No lo he contado nunca, pero hoy tengo que escribirlo: cuando ETA decretó la mal llamada tregua, hace algo más de un año, una hija me llamó llorando de emoción. Había pasado demasiado tiempo desde que el coronel de la Guardia Civil del centro de Tres Cantos nos alertó a mi mujer y a mí del hallazgo de un papel incautado en un piso de la banda, en la que se mostraba que nos habían hecho un seguimiento. Jamás quise el victimismo, aunque Mayor Oreja, entonces ministro, me aconsejó una cierta vigilancia. Nunca creí que alguien tan pequeño como yo pudiese servir a los intereses de la banda infame. Pero la tranquilidad familiar sólo regresó con esa segunda tregua, que no sé si era trampa o no. Y ahora…
Y ahora, esto. La tristeza es infinita, no ya por miedo personal, –¿quién está a salvo de la locura?– sino por el desaliento colectivo. Me equivoqué, acaso, en mi optimismo. Lo hemos hecho mal todos: el Gobierno, malinterpretando los mensajes y no consultando, informando y consensuando; la oposición, ya se sabe: utilizando este asunto como munición electoralista, aferrándose al ‘no’, tapando salidas inevitables (la negociación). Los medios…qué quieren que les diga del papel que hemos jugado, estamos jugando, los medios en general y algunos periodistas en particular, ciertos de nosotros demasiado aferrados a las tesis de los partidos, de esta clase política que acaso ya no merecemos. Algunos líderes sociales, utilizando el combate al terror para hacer partidismo descarado.

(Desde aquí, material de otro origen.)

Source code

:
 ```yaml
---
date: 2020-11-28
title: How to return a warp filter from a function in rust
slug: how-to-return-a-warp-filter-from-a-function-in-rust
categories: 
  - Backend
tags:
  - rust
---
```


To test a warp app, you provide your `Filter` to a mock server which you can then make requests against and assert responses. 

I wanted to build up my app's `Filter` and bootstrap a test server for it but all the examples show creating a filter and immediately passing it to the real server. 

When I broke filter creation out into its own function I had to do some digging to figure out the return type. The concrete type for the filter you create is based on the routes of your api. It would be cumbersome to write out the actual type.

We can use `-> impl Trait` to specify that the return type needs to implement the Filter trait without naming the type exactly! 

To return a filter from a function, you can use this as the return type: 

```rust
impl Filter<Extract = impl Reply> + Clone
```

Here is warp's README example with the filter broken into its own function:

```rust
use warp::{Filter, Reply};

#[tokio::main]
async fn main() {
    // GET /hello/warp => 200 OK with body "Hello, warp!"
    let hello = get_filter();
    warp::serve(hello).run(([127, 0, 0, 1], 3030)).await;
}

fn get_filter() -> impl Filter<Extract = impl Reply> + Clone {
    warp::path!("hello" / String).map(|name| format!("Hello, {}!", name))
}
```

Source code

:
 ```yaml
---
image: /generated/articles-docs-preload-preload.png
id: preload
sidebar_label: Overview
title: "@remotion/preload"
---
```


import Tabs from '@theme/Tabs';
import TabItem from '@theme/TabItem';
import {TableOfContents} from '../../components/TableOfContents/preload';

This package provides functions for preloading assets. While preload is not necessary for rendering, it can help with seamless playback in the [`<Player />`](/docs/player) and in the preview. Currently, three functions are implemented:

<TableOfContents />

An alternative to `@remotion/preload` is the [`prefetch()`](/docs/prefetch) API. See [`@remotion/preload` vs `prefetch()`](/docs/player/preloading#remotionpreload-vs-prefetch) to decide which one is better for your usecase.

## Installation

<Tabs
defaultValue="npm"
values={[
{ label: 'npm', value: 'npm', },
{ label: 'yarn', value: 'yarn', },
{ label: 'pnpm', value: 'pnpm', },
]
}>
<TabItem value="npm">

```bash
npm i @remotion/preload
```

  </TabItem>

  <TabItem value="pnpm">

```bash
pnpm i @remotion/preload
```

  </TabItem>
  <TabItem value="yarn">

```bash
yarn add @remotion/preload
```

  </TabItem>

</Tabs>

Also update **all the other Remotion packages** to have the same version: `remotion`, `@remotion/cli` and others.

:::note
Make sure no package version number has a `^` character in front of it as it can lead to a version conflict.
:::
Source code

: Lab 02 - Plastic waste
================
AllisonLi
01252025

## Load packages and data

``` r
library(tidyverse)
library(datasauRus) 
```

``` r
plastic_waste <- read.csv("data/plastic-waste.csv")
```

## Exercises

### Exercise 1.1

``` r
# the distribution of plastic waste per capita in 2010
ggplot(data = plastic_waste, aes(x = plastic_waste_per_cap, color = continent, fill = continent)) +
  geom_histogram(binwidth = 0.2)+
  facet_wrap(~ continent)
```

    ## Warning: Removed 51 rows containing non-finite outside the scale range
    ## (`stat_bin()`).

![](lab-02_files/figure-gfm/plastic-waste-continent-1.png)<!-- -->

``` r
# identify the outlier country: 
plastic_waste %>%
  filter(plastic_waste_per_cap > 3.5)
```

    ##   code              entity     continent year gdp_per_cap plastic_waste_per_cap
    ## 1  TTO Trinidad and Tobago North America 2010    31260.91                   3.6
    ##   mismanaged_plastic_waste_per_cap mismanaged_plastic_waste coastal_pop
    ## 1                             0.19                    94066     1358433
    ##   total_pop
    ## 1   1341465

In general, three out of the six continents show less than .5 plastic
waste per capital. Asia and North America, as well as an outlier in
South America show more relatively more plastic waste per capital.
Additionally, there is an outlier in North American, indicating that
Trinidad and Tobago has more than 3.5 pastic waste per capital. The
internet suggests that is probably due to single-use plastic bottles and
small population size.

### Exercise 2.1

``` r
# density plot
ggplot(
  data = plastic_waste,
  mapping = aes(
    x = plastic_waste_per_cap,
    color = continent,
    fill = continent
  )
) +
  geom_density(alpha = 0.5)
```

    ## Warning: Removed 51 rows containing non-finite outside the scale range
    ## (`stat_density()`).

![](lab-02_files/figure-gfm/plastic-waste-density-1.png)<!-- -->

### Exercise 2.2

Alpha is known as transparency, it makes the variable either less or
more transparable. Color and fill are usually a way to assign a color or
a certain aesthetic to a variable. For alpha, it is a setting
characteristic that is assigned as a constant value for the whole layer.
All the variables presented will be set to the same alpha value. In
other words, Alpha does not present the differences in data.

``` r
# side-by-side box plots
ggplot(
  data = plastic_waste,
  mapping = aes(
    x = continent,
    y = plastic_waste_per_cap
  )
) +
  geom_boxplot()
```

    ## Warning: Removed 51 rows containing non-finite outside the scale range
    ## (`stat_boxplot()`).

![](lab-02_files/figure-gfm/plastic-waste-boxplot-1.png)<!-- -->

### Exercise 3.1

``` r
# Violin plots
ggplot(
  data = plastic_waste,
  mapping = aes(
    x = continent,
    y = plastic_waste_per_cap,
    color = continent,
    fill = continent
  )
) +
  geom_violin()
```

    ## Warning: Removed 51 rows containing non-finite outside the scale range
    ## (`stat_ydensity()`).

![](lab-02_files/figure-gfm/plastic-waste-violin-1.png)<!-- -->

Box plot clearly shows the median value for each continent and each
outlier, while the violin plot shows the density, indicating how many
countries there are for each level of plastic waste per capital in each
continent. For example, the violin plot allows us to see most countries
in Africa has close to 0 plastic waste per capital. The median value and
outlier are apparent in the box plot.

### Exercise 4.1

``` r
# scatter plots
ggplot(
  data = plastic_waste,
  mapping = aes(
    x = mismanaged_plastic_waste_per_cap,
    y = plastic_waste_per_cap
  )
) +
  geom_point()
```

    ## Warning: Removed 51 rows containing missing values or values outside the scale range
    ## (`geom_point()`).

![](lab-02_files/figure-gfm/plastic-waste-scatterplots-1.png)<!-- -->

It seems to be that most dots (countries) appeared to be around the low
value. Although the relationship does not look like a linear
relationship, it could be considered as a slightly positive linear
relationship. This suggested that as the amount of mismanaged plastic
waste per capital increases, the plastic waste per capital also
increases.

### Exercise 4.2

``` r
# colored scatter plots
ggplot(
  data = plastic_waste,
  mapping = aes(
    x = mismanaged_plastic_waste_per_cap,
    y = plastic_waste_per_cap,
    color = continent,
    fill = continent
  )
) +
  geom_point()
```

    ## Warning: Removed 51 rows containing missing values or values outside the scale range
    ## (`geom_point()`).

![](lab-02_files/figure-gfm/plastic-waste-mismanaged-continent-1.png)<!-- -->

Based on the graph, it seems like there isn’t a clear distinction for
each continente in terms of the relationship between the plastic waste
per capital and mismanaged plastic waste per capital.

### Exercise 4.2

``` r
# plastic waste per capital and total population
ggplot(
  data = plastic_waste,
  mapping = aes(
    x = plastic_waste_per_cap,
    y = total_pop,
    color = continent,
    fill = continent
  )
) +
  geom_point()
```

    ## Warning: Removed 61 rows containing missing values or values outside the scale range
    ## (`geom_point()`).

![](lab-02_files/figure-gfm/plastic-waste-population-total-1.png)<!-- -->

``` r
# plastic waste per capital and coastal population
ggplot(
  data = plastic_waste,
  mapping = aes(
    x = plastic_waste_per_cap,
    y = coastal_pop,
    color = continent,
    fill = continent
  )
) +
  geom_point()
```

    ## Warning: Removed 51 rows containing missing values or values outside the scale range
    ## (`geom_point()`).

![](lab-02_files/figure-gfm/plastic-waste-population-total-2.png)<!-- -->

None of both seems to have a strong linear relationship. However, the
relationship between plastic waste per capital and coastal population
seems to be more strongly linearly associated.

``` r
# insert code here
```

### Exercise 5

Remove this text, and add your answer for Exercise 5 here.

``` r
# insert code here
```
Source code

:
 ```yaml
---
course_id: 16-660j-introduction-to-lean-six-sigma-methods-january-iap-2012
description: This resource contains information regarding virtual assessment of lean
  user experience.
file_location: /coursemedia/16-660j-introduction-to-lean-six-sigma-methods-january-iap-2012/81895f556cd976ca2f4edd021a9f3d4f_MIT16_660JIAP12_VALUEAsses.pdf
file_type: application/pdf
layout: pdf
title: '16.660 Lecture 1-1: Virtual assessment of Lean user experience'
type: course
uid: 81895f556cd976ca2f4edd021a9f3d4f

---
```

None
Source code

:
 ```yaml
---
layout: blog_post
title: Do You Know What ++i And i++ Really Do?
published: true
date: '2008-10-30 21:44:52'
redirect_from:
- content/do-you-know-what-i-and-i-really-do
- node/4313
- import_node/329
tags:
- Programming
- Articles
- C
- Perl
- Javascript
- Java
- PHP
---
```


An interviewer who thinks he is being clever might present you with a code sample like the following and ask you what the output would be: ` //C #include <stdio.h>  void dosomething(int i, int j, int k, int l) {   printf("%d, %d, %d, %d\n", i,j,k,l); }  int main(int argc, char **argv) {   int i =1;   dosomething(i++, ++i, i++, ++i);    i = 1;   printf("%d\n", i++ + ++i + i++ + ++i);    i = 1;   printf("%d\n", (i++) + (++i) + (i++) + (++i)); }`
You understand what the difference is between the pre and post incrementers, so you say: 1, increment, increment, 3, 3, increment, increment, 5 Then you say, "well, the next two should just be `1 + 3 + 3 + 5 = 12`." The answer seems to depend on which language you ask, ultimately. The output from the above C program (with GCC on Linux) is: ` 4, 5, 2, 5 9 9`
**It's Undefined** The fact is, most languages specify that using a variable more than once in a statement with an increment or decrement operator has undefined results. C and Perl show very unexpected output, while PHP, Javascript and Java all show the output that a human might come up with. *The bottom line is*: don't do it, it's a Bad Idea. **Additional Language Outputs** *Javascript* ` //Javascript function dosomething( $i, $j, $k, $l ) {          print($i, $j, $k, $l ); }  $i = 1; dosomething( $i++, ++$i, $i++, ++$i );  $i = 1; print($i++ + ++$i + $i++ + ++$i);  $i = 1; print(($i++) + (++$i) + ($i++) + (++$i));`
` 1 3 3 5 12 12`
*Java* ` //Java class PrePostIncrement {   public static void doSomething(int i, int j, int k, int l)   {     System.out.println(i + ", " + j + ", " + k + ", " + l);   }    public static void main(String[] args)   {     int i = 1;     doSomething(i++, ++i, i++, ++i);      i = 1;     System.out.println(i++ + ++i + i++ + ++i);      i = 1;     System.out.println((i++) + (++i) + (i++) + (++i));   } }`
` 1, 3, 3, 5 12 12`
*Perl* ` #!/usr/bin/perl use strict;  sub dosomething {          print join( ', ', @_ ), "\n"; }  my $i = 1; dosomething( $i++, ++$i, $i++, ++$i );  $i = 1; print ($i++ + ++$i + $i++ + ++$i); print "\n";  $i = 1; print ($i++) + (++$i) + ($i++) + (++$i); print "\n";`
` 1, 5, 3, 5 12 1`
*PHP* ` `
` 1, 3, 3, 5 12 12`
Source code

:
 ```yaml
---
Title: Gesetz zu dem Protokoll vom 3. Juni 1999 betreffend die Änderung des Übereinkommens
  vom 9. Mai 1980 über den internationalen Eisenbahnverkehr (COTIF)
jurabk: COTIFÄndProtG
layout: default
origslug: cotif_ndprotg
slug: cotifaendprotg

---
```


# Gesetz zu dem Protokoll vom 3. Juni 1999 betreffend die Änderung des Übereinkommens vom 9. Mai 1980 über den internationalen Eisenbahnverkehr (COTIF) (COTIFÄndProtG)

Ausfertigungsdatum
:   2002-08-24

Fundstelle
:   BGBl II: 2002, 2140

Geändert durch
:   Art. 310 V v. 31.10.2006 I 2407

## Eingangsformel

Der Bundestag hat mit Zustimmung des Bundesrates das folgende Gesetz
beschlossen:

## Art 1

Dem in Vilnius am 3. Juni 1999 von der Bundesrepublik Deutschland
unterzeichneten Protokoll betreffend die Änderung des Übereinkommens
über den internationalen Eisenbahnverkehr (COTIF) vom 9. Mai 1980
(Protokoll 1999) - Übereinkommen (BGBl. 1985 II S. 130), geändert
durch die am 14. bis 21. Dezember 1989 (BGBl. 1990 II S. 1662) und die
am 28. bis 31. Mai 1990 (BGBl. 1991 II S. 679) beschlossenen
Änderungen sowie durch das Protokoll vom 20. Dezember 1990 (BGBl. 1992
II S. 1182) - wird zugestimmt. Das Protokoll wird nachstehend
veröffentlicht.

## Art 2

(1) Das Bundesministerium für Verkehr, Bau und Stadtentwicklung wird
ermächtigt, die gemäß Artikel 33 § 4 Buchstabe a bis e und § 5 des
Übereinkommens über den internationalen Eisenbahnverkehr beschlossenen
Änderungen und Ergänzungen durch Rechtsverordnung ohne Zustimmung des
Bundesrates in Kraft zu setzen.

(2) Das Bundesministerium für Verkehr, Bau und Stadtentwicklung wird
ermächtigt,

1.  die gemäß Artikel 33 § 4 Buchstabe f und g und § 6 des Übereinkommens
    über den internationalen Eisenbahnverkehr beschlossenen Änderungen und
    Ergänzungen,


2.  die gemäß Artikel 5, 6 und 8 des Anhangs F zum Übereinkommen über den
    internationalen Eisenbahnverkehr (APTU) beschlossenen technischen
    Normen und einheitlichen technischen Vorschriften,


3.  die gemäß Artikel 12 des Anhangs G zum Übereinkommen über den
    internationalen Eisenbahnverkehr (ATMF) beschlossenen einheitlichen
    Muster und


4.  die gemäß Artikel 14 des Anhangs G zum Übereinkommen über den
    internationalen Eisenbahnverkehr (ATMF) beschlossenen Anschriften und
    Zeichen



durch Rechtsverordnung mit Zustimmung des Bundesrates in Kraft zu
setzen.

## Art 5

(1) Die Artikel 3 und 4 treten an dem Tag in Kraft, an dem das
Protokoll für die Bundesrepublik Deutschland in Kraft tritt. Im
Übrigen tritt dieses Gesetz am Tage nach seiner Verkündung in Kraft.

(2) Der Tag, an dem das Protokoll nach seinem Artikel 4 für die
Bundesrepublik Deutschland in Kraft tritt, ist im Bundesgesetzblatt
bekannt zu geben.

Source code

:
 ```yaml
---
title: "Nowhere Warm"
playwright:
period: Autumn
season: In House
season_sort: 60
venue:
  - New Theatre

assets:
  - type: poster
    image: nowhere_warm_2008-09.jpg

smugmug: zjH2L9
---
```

Y la sociedad, en general, a quien menos se puede culpar, claro, manteniendo un silencio demasiado espeso, que no me atrevo a calificar como el silencio de los corderos.
Lo siento, es lo primero que me sale leyendo y escuchando las primeras reacciones, viendo cómo el presidente no salió ayer a explicarnos las cosas por no sé qué compromisos con no sé qué televisión que le chantajea exigiendo exclusividad. ¿Será todo ello posible?